*** Entries shown Section Begins ***

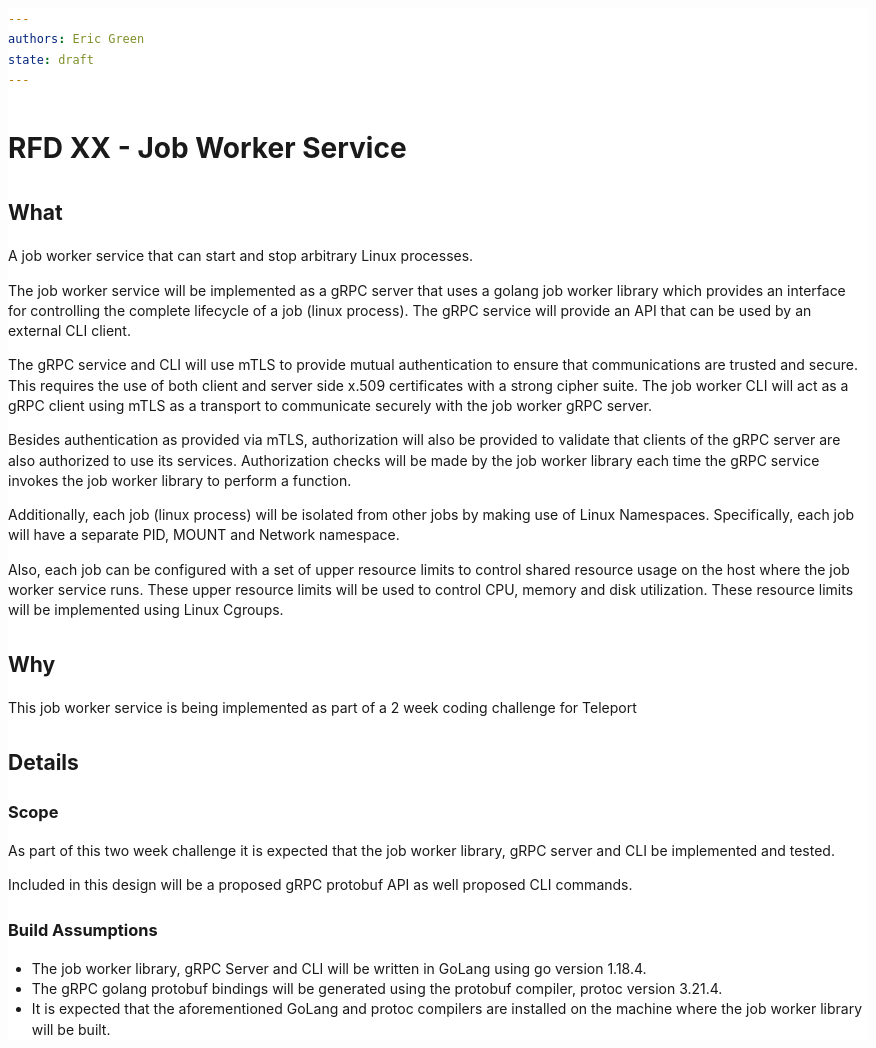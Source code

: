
 ```yaml
---
authors: Eric Green
state: draft
---
```


# RFD XX - Job Worker Service

## What

A job worker service that can start and stop arbitrary Linux processes. 

The job worker service will be implemented as a gRPC server that uses a golang job worker library which provides an interface for controlling the complete lifecycle of a job (linux process). The gRPC service will provide an API that can be used by an external CLI client. 

The gRPC service and CLI will use mTLS to provide mutual authentication to ensure that communications are trusted and secure. This requires the use of both client and server side x.509 certificates with a strong cipher suite. The job worker CLI will act as a gRPC client using mTLS as a transport to communicate securely with the job worker gRPC server.

Besides authentication as provided via mTLS, authorization will also be provided to validate that clients of the gRPC server are also authorized to use its services. Authorization checks will be made by the job worker library each time the gRPC service invokes the job worker library to perform a function.

Additionally, each job (linux process) will be isolated from other jobs by making use of Linux Namespaces. Specifically, each job will have a separate PID, MOUNT and Network namespace. 

Also, each job can be configured with a set of upper resource limits to control shared resource usage on the host where the job worker service runs. These upper resource limits will be used to control CPU, memory and disk utilization. These resource limits will be implemented using Linux Cgroups.

## Why

This job worker service is being implemented as part of a 2 week coding challenge for Teleport

## Details

### Scope

As part of this two week challenge it is expected that the job worker library, gRPC server and CLI be implemented and tested. 

Included in this design will be a proposed gRPC protobuf API as well proposed CLI commands.

### Build Assumptions

- The job worker library, gRPC Server and CLI will be written in GoLang using go version 1.18.4.
- The gRPC golang protobuf bindings will be generated using the protobuf compiler, protoc version 3.21.4.
- It is expected that the aforementioned GoLang and protoc compilers are installed on the machine where the job worker library will be built.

*** Entries shown Section Ends ***

If a line of the records above holds the word "part", show it.

This job worker service is being implemented as part of a 2 week coding challenge for Teleport
As part of this two week challenge it is expected that the job worker library, gRPC server and CLI be implemented and tested. 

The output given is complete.